Boeser, 20, has been lights out over the past four games for the Vancouver Canucks, scoring six times during his current four-game goal-scoring streak (he also has points in five straight) as Keller’s stock has cooled.

The Arizona Coyotes 19-year-old rookie has failed to score in each of his past eight games after a blistering start that saw him score 11 times in 16 contests.

Keller’s slump has allowed Boeser to grab hold of the rookie scoring lead, which he did on Wednesday, scoring twice — the second time he’s done so in as many games — in a 5-2 rout of the Pittsburgh Penguins.

He’s now one point ahead of Keller and Barzal, the latter of which is heating up as well with points in his past four games.

As you can see by the above video, Boeser’s release puts his name on a pedestal with few others in the NHL. The Athletic’s Justin Bourne wrote glowingly of Boeser’s shot ability on Wednesday.

Don’t see the Alex Ovechkin or Patrik Laine in that shot? Here’s more proof:

Boeser’s scoring prowess has him in the conversation with another talented Russian in Pavel Bure.

Bure, who won the Calder Trophy in 1992, scored 34 times for the Canucks that season. Boeser is on pace to hit the 40-goal mark, which would smash that record.

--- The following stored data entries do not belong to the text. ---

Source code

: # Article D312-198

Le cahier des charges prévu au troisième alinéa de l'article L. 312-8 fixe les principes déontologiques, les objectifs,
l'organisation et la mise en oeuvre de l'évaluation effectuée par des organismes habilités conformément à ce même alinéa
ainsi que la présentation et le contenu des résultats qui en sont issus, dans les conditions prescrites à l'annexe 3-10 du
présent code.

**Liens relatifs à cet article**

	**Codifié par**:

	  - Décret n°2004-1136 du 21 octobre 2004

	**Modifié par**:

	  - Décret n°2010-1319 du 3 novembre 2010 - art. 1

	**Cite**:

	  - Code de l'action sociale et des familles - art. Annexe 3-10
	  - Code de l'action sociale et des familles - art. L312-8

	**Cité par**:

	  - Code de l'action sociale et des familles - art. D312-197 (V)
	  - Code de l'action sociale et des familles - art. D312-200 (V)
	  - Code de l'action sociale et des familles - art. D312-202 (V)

Boeser is the first rookie to score in four consecutive games this season. According to the NHL, only one rookie in Canucks franchise history has scored in more than four consecutive team games – Dennis Ververgaert had a six-game goal streak in 1973-74.

Boeser is scoring on nearly 21 percent of his shots, and while TSN’s Scott Cullen points out that that number isn’t likely to hold, his 2.8 shots per game are still very much conducive to goal scoring.

And winning. Boeser has three game-winning goals for the Canucks, who are 11-8-3 this season, two points out of first place in the Pacific Division in the Western Conference.